Written on Facebook when we had no power…and as I copy and paste it here and re-read it I want to make clear that this post is about ME and my struggles, not my boys!
A post not about yelling, but about a personal struggle (hopefully a familiar one?) That stresses me. So I guess it is indirectly about yelling then isn’t it?
People keep asking me…why don’t you go and stay somewhere else? Why don’t you go to a hotel, a friends, grandparents, anywhere there is power? The reasons are quite simple. As to grandparents or a hotel, well, it would actually be more work and more stress to take four kiddos to a place without their toys, their beds, their comfort. Yes on occasion it’s fun to go to grandma’s or on vacation. But when it is unplanned and unknown how long we will be gone? No, that is too much for me. And for my kids quite frankly. They, I, need as much routine, as much familiarity as I, we, can muster.

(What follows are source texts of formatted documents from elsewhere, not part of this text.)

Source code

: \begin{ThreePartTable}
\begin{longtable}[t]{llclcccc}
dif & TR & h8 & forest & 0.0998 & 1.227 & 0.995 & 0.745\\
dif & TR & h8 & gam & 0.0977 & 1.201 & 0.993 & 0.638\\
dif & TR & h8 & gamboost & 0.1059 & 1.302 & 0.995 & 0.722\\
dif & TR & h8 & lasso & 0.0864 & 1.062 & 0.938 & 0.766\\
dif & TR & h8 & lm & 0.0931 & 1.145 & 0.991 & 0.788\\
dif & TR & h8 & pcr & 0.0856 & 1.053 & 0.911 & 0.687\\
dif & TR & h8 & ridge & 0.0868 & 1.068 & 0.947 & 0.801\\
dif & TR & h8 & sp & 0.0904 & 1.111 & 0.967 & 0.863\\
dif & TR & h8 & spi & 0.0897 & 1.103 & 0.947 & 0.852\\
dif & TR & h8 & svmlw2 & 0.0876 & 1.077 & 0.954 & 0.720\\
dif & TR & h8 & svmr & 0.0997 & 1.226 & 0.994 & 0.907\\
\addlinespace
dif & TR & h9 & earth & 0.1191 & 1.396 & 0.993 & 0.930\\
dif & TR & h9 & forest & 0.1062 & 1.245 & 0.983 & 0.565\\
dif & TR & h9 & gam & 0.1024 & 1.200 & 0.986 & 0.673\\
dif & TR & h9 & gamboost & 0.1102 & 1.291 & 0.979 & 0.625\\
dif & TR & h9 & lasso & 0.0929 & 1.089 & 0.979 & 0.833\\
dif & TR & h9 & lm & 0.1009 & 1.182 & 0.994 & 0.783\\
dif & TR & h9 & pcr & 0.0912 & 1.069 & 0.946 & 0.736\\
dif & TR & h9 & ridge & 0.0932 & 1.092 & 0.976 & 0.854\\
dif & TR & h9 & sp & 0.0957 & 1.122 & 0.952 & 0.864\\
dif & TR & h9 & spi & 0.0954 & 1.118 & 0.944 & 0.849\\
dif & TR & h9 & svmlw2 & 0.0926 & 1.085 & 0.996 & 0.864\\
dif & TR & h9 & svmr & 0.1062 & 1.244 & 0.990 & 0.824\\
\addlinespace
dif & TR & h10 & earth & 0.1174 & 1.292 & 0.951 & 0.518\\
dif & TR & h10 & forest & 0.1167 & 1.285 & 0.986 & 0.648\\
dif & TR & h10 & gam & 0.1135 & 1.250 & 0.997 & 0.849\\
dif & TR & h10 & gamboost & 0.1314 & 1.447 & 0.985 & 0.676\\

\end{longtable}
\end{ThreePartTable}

And so I isolate myself even further. I say yes as much as I can, on days when I have the strength and patience to parent my best. I say yes on the days when I know WE will have a good day, when I won’t be embarrassed when my boys are more apt to not have an “attack.” I say yes when I can but also, I say no a lot. I have gotten a lot better these last two years as I have grown to know my boys, as I have learned how to read them better and help them more. As I have grown as a parent but still. Again. I say no a lot just because I am terrified of what people will think of me as a parent.
Which begs the question: is the problem that my kids behavior is legitimately embarrassing or that I am legitimately insecure? It’s probably a little bit of both but more the insecurity, don’t you think?
Do you feel insecure about your kid’s behavior? Ever?